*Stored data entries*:
-.-.-

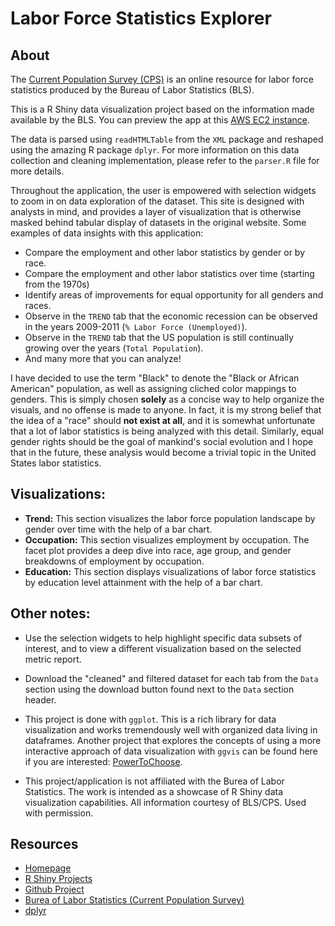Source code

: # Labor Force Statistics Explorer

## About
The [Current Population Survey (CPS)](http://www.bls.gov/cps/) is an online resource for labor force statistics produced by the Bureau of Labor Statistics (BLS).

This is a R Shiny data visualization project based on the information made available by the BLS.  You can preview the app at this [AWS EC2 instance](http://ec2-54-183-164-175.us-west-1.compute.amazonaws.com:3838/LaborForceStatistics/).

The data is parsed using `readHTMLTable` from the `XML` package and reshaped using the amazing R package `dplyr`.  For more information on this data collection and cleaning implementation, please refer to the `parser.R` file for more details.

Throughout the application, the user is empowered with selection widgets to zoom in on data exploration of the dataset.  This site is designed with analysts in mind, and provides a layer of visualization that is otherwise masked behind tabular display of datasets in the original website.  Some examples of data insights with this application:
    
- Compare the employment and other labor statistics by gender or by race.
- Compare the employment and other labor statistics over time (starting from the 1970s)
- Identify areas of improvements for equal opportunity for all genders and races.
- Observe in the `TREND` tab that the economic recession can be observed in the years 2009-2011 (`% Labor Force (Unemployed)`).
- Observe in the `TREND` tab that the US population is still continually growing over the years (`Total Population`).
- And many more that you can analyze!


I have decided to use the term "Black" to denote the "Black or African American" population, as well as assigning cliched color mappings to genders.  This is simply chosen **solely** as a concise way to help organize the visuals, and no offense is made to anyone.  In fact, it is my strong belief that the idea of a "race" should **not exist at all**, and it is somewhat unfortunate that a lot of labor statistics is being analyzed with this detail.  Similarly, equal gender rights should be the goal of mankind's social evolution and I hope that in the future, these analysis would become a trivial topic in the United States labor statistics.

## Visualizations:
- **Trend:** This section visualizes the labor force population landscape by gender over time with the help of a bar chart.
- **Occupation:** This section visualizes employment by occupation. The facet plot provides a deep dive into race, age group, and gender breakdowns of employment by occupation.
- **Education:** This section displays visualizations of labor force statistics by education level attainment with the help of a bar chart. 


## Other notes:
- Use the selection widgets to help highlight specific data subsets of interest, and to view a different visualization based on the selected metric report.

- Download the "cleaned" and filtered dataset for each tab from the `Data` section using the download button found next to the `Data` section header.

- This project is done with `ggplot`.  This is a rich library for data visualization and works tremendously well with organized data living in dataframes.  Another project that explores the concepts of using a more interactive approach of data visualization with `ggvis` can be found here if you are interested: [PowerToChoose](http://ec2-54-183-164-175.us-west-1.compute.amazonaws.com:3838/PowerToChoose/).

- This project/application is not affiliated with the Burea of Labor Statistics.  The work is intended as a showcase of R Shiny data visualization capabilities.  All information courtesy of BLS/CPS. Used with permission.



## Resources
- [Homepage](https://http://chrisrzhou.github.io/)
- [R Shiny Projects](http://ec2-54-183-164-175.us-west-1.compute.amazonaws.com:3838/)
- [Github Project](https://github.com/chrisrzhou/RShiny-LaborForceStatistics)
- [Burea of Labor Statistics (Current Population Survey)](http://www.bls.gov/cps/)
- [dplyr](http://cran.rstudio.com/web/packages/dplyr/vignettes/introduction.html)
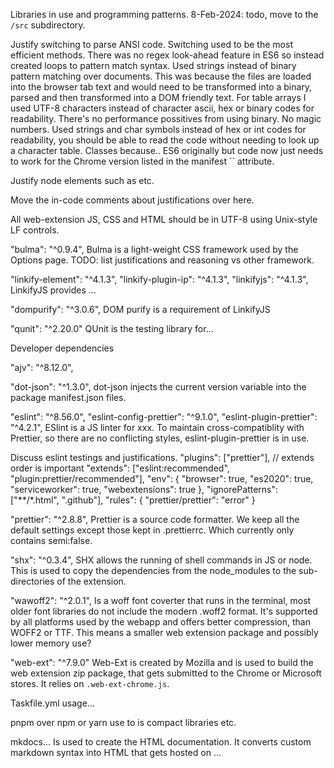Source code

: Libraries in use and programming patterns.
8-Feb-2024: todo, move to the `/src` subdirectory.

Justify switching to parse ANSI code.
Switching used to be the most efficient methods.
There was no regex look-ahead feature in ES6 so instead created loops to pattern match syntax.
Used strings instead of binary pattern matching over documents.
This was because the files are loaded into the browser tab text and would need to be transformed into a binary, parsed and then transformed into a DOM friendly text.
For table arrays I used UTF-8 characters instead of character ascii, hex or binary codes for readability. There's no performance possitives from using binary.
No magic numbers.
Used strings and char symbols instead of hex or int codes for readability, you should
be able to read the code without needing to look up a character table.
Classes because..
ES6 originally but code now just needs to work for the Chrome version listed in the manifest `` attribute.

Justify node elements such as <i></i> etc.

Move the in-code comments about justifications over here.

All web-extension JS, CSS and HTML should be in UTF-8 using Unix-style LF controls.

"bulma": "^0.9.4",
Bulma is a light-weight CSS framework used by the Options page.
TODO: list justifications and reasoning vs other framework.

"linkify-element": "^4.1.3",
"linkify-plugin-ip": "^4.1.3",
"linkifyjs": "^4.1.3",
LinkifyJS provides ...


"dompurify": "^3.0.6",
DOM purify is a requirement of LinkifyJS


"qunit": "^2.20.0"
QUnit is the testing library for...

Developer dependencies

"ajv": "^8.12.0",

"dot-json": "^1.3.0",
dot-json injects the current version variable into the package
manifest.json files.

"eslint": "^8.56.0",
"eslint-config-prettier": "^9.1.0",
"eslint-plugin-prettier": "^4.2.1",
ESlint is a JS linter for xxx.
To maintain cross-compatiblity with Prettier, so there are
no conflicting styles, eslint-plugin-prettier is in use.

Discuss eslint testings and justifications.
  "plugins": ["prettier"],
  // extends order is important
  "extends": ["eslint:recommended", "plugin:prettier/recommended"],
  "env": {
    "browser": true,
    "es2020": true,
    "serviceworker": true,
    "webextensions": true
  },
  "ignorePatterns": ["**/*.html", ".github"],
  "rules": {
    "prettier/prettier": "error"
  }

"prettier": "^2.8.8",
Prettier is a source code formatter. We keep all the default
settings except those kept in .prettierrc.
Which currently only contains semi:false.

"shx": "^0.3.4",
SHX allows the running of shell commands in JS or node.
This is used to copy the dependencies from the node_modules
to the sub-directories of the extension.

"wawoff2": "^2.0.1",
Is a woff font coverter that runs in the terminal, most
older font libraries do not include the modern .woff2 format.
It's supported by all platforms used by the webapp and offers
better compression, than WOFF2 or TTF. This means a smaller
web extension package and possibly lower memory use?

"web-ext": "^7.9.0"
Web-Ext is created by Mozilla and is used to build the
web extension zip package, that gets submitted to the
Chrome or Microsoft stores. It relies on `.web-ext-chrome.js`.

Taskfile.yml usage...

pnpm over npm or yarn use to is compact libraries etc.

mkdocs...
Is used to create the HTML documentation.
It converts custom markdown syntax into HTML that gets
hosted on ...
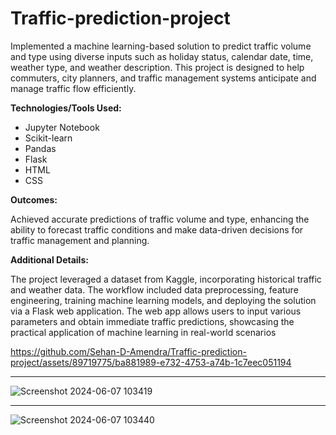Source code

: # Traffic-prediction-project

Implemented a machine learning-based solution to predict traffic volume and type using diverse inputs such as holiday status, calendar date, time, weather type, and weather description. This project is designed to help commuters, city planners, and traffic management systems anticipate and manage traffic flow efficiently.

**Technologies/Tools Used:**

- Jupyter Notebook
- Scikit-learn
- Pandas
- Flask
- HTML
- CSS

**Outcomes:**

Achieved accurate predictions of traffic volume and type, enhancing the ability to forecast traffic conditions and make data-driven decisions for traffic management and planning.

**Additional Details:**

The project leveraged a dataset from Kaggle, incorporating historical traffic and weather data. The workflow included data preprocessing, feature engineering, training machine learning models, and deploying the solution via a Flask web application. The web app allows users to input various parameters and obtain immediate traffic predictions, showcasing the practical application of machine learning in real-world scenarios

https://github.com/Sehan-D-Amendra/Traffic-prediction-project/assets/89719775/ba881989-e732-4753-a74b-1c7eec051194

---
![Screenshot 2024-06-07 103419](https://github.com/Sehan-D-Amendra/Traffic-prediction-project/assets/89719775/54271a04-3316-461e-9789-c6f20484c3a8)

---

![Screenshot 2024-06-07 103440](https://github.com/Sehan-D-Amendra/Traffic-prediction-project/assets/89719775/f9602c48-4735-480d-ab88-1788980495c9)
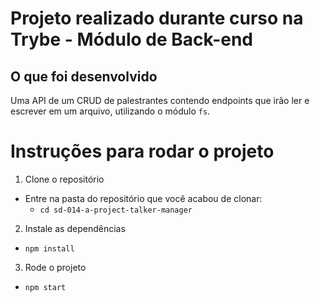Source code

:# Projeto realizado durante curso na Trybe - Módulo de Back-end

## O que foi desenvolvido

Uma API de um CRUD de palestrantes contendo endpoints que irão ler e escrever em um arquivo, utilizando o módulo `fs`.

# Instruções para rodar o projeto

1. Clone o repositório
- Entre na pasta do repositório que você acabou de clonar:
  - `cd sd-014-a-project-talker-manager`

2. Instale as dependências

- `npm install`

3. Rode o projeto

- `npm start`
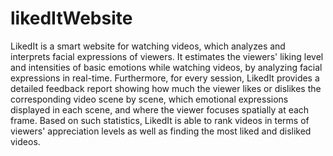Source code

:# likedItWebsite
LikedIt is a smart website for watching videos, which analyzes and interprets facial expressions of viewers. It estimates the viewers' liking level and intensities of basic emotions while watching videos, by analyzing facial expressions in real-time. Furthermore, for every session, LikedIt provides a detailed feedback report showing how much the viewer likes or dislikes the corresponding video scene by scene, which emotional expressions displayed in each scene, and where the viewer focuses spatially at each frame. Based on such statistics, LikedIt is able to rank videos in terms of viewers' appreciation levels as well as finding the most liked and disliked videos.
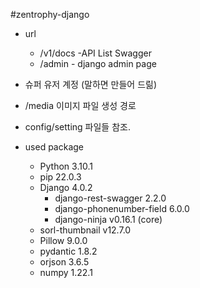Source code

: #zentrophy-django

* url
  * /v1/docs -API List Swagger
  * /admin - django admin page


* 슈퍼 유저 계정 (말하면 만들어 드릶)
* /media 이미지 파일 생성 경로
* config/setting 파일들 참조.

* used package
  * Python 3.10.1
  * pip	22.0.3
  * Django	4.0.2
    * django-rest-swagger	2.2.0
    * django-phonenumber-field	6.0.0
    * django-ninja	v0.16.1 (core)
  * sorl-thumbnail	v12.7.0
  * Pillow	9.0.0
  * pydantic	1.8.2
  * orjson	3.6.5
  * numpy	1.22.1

-.-.-

*REQUIRED ACTION*: Reproduce the records above from their first line to the line bearing "The [Current Population", both ends included, leaving every picture out.

*PROBLEM SOLUTION*:
Source code

: # Labor Force Statistics Explorer

## About
The [Current Population Survey (CPS)](http://www.bls.gov/cps/) is an online resource for labor force statistics produced by the Bureau of Labor Statistics (BLS).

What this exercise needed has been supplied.